Von Max Ohlert 06.04.2016, 15:23
Die Fans des FC Liverpool auf dem "Kop" - der ehemals größten Stehtribüne der Welt
Die Fans des FC Liverpool auf dem "Kop" - der ehemals größten Stehtribüne der Welt imago sportfotodienst

Halle (Saale)/Liverpool - Als Bill Shankly einst gefragt wurde, welche Philosophie er vom Fußball habe, antwortete er: „Den Sozialismus. Dabei arbeitet jeder für den anderen mit und man hilft sich gegenseitig. Genau so sehe ich den Fußball.“ Ein einziges Zitat vom größten Trainer in der Geschichte des FC Liverpool reicht kaum aus, um den Mythos von der Anfield Road zu erklären - aber es verdeutlicht gut, auf welchen Werten der legendäre Club aus dem Westen Englands aufgebaut ist.

Es mutet an, als habe sich der Fußball die ganz großen Legenden seit jeher für den Verein von der Merseyside aufgehoben. Die Ausgangssituation ist perfekt: Fußballfans weltweit, ob im Mutterland des Fußballs, im vom Kohlestaub bedeckten Ruhrgebiet oder in den schwül-warmen barrios der Kicker-Metropole Buenos Aires, lieben die „Arbeiterclubs“ und ihren ehrlichen, auf rustikales Zweikampfverhalten ausgelegten Fußball. Und Liverpool ist seit jeher die Arbeiterstadt schlechthin.

Liverpool sollte "geordnet verfallen"

Einst der größte Hafen der Welt verlor sie nach dem zweiten Weltkrieg stark an strategischer und wirtschaftlicher Bedeutung. Englands „eiserne Lady“, Premierministerin Margareth Thatcher, wollte die Stadt in den achtziger Jahren gar dem „geordneten Verfall“ überlassen. Eine Aussage, die die vornehmlich katholisch geprägte Bevölkerung Liverpools – viele sind Nachfahren irischer Einwanderer – bis heute nie verziehen hat.

Mitten im Niedergang erhoben sich die zwei bedeutsamsten kulturellen Vermächtnisse Liverpools wie Blumen aus dem Asphalt. Die Beatles eroberten mit der Popmusik die Welt und der FC Liverpool entwickelte sich zu einem der stärksten Fußballvereine Europas.
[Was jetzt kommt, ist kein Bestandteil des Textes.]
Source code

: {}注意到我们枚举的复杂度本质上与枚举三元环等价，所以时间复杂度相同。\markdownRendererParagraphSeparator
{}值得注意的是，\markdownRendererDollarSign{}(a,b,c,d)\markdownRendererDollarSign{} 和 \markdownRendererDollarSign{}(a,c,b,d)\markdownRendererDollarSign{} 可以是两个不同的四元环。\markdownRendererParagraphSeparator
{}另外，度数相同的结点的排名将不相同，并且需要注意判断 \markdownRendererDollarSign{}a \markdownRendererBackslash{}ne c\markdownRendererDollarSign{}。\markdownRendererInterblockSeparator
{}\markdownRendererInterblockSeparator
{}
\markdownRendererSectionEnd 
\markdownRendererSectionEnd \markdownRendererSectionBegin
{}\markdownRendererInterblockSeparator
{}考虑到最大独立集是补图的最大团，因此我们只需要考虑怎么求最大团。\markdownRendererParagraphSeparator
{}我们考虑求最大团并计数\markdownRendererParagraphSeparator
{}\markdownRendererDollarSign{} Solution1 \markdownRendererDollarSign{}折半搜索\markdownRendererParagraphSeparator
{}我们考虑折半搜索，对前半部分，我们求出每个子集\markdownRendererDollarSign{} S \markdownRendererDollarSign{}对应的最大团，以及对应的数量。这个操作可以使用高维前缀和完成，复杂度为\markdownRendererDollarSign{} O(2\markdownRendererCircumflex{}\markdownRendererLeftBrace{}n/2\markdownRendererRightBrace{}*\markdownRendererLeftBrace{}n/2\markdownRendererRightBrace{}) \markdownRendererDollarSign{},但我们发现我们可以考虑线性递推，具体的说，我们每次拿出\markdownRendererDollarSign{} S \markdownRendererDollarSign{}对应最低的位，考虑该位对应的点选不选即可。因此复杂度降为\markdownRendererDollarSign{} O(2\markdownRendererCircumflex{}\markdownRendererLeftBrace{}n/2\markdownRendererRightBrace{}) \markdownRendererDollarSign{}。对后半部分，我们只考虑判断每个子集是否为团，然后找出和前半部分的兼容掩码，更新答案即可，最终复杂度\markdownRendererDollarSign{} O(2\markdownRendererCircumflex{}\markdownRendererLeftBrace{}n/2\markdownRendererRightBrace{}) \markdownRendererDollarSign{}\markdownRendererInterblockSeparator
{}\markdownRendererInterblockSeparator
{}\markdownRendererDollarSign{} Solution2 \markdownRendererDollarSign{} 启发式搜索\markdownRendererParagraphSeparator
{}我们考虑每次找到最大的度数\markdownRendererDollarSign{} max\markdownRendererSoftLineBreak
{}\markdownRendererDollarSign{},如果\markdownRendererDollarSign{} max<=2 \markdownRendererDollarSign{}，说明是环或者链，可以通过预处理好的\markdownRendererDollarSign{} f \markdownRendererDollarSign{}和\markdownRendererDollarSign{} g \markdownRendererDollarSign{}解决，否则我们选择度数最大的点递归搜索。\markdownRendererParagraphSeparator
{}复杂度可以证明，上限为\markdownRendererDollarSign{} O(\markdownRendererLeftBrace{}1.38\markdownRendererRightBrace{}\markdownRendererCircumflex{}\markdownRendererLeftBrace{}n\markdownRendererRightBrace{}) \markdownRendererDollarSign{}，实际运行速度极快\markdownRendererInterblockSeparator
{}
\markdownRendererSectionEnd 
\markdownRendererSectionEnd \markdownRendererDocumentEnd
Vornehmlich unter Trainer Bob Paisley, der die Ideale des legendären Bill Shankly weiterführte, gewannen die „Reds“ zwischen 1964 und 1985 zehn Meistertitel, sowie vier Mal den Europapokal der Landesmeister.

Die Stadt, in der unzählige, vor allem junge Menschen mit sozialen Problemen wie Arbeitslosigkeit und Armut zu kämpfen hatten, stellte fast zwanzig Jahre lang den stärksten Fußballclub der Welt. Wochenende für Wochenende vergaßen die Liverpooler all ihre Sorgen, tanzten in den Nachtclubs der Stadt zur neuen Popmusik und intonierten dieselben Songs noch restalkoholisiert am nächsten Morgen im Stadion an der Anfield Road auf dem „Kop“. Jenem räudigen Erdhügel, auf dem sich zu Hochzeiten bis zu 30.000 Zuschauer aneinander drängten und wo zu dieser Zeit die ersten spielbezogenen Fangesänge entstanden. Zuvor war es lediglich üblich gewesen, vor und nach den Spielen zu singen, nicht jedoch während der Partie.

"Who scored the goal?"

Die Legende besagt, dass an einem äußerst nebligen Spieltag in der Saison 1967/1968 die Fans auf dem „Kop“ ein Tor ihres Teams vermuteten. Gesehen hatten sie jedoch nichts, weshalb sie lautstark zu singen begannen „Who scored the goal?“ - Wer schoss das Tor? - und die Zuschauer auf der gegenüberliegenden Tribüne, die Tony Hateleys Treffer gesehen hatten, im selben Gesang antworteten: „Tony Hateley scored the goal!“

Einem ähnlichen Zufall ist es geschuldet, dass auch die wohl berühmteste Stadionhymne der Welt ihren Siegeszug an der Anfield Road begann. In den frühen sechziger Jahren war es bereits üblich, dass die Zuschauer im Stadion vor der Partie mit aktuell populären Liedern beschallt wurden. Eines dieser Lieder war die Coverversion des Musicalstücks „You'll Never Walk Alone“ der Band „Garry & The Pacemakers“.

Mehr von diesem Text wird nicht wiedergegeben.